The Ohio Public Employees Retirement System (OPERS), provides a basic level of financial support for local and state government officials who become disabled. These benefits are provided to people who become injured or ill before they turn 62 and can no longer perform their public sector jobs. Many workers become confused over the process of seeking these benefits. Understanding the qualifications will help disabled workers get the help they deserve.
What Are the Participation Rules?
As with all governmental benefits, there are participation rules and deadlines that apply to all workers. Unfortunately, some people are unfairly denied. When a worker receives a denial, they need to contact the top opers disability attorneys right away. If OPERS disability coverage is the primary coverage for the worker, they must meet the following general requirements for eligibility.
- The worker must have made five years of uninterrupted payments into their OPERS account.
- Their final OPERS contribution must have been made within two years of becoming disabled.
- The worker cannot be receiving any other OPERS benefits at the time of disability.
It is important to note that some additional regulations may apply to law enforcement officers who have been injured on active duty. Other rules may also apply to workers who have health issues that prevent them from meeting the two-year post-employment deadline.
What Disabilities Qualify for Benefits?
Workers need to realize disabling injuries and illnesses do not necessarily have to be work-related to qualify for OPERS. Individuals will simply need to have their physician fill out the Report of Physician form, detailing why they are no longer able to work. The form includes a long checklist of all the physical tasks a person can no longer perform, including the following.

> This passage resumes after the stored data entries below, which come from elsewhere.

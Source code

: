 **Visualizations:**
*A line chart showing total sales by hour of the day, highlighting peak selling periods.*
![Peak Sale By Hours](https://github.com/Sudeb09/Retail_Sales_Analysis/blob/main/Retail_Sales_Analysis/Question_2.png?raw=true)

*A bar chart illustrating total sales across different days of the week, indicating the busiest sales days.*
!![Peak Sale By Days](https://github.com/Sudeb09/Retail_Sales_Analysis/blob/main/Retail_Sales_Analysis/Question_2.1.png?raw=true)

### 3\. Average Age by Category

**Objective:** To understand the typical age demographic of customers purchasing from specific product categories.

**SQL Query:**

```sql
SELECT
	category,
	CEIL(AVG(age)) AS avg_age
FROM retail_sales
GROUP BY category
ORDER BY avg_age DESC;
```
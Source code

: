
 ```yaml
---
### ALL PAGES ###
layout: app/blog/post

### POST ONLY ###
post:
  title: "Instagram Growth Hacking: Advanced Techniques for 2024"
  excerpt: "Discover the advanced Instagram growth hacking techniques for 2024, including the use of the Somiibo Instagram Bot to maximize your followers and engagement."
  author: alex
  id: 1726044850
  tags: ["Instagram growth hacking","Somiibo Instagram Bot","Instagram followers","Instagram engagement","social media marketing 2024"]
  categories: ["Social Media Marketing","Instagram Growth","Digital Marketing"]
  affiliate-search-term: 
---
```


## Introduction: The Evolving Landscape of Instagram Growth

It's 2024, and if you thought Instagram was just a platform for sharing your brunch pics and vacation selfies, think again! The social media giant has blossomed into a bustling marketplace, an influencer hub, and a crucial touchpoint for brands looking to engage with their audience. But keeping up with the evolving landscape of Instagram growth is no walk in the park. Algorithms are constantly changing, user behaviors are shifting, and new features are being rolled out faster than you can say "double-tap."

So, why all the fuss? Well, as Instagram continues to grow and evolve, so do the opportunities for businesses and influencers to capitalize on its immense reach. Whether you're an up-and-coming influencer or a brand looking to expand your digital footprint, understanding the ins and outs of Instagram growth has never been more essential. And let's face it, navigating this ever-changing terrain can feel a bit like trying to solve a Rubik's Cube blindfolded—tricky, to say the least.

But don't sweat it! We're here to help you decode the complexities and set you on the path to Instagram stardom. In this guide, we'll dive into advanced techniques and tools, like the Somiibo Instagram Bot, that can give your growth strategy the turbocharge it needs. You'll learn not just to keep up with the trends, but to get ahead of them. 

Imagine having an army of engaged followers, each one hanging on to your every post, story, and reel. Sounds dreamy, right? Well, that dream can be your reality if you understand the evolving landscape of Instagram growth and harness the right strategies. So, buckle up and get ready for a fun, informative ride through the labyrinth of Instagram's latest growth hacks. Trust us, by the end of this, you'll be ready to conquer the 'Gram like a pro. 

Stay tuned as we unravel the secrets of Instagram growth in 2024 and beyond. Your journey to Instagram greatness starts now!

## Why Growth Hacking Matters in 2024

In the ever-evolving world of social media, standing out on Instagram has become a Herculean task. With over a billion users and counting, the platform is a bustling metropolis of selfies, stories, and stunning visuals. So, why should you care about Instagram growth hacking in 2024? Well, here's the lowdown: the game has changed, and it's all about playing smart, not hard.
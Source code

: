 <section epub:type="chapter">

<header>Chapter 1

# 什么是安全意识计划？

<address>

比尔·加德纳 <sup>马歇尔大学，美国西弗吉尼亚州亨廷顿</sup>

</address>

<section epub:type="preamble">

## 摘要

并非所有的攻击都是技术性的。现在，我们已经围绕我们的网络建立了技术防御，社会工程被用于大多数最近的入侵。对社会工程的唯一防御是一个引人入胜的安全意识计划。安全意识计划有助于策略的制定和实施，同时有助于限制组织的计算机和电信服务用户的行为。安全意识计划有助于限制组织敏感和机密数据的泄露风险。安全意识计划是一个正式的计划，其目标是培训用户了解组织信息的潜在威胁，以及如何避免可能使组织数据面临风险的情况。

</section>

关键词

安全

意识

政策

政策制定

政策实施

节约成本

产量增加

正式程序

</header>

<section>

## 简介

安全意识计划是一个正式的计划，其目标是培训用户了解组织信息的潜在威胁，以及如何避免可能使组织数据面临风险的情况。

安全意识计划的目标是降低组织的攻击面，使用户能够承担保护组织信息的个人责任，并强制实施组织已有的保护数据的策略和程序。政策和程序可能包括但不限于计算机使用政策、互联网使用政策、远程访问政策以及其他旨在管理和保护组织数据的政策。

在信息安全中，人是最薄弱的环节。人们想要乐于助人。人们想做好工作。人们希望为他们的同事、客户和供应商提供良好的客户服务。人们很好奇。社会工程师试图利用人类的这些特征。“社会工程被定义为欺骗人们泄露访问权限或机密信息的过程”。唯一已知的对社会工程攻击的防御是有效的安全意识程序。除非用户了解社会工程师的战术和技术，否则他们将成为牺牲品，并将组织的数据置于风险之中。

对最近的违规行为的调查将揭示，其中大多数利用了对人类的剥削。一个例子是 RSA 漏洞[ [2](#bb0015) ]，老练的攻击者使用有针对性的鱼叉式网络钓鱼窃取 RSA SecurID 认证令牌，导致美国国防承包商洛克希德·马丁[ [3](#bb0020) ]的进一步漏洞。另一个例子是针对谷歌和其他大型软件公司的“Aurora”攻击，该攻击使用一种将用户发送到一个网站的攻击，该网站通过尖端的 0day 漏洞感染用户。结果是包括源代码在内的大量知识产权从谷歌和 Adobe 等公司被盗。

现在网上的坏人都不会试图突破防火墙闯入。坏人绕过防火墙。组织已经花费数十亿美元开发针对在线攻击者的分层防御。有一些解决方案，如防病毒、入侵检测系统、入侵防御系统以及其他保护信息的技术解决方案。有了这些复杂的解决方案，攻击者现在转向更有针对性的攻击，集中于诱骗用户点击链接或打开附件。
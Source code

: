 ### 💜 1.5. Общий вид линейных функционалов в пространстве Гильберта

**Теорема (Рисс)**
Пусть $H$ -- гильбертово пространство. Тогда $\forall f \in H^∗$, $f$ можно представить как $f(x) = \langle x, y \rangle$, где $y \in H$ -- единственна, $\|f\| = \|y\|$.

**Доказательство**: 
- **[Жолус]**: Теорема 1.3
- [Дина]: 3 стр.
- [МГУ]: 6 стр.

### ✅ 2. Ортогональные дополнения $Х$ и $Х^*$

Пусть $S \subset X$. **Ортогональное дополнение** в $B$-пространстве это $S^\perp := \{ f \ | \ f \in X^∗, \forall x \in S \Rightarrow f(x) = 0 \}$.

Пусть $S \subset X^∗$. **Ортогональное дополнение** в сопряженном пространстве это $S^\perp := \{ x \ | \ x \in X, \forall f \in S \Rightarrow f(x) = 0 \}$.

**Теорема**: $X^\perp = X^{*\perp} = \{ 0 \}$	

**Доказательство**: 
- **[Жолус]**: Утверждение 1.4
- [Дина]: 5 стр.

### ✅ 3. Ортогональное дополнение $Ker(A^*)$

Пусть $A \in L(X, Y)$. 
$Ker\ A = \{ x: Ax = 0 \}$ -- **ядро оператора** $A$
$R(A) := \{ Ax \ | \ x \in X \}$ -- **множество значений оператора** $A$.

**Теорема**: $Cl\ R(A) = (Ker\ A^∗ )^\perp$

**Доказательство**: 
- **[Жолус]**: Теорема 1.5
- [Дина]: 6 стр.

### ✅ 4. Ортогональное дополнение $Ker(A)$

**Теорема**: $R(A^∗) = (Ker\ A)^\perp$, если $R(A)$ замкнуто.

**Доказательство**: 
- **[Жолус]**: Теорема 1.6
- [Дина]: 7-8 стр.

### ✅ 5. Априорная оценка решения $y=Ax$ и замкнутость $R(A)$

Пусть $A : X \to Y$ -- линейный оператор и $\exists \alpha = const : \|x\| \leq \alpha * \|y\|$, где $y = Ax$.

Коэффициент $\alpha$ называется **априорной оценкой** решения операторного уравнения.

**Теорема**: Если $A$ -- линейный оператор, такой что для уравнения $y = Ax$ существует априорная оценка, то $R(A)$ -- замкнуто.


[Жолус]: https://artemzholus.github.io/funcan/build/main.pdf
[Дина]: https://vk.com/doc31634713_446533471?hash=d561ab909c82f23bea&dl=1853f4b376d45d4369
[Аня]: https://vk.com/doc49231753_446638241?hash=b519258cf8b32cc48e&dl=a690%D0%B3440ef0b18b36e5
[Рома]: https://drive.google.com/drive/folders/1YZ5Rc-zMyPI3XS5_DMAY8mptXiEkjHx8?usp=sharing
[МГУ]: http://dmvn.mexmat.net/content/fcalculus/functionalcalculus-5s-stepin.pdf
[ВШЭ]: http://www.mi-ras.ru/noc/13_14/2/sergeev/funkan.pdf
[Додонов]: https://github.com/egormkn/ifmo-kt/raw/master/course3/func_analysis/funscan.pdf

- Reaching overhead or straight out
Any disabilities must persist for at least twelve months to qualify for OPERS. The information provided by the worker’s physician will go through validation by an OPERS physician and occupational therapist.
Anyone applying for OPERS will learn their disability benefits are subject to reconsideration or even cancellation. The common reasons a person loses their benefits are improved health and the ability to return to work or a failure to comply with plans for rehabilitation or treatment.
What Happens With Denials?
Public employees in Ohio who suffer from a physical or mental condition that prevents them from working have the right to receive OPERS benefits. When an application is denied, people have the liberty to seek an appeal.
Sometimes, the battle for pursuing fair OPERS benefits can become lengthy. It is especially arduous when workers try to go through the process without legal intervention.
Schedule a Consultation Appointment With a Lawyer
Those who have questions about OPERS benefits and want assistance with the application process or have been denied should call to schedule a consultation appointment with a lawyer. Disability lawyers often offer free consultation appointments. A lawyer will work to ensure their client receives the benefits they are qualified to receive.
Lawyers become advocates for their injured clients. A lawyer will fight for the rights of the injured worker and protect them every step of the way.
There is no need for fighting an OPERS claim denial alone. Getting legal help from the very beginning will ensure a better chance of getting approval. Even after a denial, individuals still have the right to further pursue the matter.